### Exercise input
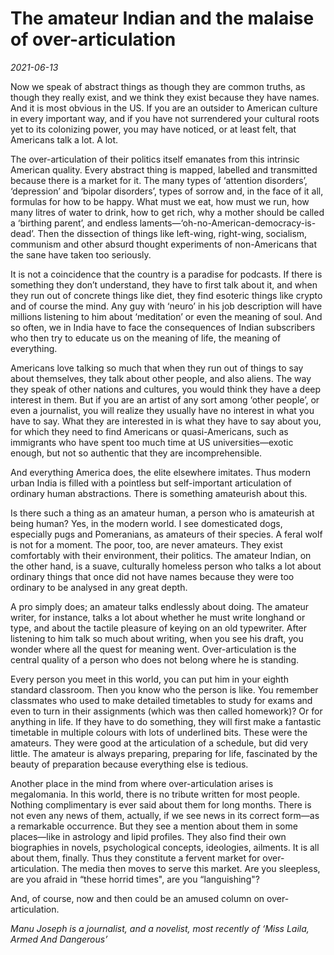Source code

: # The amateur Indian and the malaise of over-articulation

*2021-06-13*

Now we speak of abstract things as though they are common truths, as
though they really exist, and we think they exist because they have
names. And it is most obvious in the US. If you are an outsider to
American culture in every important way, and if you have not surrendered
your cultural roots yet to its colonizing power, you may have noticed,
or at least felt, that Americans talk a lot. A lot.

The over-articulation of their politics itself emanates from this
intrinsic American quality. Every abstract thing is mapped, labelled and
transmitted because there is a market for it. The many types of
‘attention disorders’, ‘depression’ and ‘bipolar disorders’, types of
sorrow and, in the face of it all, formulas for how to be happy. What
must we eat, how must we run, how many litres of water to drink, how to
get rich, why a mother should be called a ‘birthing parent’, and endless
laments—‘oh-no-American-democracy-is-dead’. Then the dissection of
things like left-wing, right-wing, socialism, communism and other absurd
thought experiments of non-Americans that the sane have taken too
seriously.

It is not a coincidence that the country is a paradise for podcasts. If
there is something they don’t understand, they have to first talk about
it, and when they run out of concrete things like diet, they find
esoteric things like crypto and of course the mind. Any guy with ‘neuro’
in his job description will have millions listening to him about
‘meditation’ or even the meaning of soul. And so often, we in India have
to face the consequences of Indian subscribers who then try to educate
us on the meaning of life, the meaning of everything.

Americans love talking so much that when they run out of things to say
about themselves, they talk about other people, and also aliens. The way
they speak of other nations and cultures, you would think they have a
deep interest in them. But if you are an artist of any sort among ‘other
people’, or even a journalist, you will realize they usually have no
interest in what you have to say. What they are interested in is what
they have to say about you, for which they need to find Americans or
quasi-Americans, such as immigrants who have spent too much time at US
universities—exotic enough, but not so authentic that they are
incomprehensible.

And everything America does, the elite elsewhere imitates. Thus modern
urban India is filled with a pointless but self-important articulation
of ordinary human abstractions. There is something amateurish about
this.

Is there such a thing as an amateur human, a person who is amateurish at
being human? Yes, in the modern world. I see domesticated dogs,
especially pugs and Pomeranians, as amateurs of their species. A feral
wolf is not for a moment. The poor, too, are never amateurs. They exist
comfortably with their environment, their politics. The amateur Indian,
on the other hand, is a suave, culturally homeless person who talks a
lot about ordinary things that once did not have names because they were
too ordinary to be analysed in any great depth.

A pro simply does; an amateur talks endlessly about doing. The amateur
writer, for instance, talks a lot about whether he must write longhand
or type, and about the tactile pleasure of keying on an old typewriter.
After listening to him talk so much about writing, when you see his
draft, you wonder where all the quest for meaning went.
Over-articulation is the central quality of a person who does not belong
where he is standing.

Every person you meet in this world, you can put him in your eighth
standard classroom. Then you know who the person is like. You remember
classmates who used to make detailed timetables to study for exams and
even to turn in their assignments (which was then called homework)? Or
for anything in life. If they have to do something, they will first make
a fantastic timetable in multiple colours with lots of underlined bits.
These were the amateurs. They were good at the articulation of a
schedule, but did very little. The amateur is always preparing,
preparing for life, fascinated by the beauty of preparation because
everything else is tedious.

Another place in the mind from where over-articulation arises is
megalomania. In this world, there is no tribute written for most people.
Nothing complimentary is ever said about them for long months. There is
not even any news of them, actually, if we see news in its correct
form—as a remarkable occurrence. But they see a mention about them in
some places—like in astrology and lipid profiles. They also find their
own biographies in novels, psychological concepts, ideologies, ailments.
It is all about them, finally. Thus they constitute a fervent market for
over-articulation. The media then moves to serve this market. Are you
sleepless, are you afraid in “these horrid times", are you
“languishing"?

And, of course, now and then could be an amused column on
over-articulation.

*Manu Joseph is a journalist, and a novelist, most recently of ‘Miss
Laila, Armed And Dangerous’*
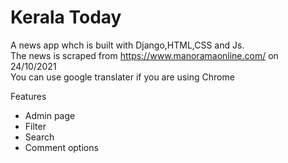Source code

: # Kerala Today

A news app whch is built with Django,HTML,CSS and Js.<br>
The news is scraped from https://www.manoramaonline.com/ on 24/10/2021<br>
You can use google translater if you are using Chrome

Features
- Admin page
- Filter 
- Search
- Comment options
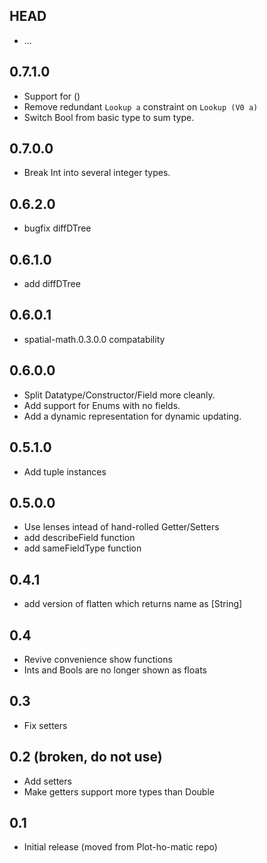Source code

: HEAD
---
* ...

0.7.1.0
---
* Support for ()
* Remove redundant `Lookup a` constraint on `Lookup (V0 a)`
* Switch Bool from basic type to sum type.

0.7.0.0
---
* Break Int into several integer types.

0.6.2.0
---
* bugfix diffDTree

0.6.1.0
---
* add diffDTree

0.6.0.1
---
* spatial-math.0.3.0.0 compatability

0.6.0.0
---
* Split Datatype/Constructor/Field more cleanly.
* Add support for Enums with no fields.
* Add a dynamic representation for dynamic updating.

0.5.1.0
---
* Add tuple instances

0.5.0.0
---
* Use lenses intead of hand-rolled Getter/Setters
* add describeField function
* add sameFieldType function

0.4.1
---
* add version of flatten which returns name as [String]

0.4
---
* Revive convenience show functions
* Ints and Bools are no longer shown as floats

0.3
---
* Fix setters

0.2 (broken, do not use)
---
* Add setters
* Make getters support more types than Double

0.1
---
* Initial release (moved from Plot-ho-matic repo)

### Work instructions
Pull every line containing "preparing" out of the data above.

### Answer for this exercise
schedule, but did very little. The amateur is always preparing,
preparing for life, fascinated by the beauty of preparation because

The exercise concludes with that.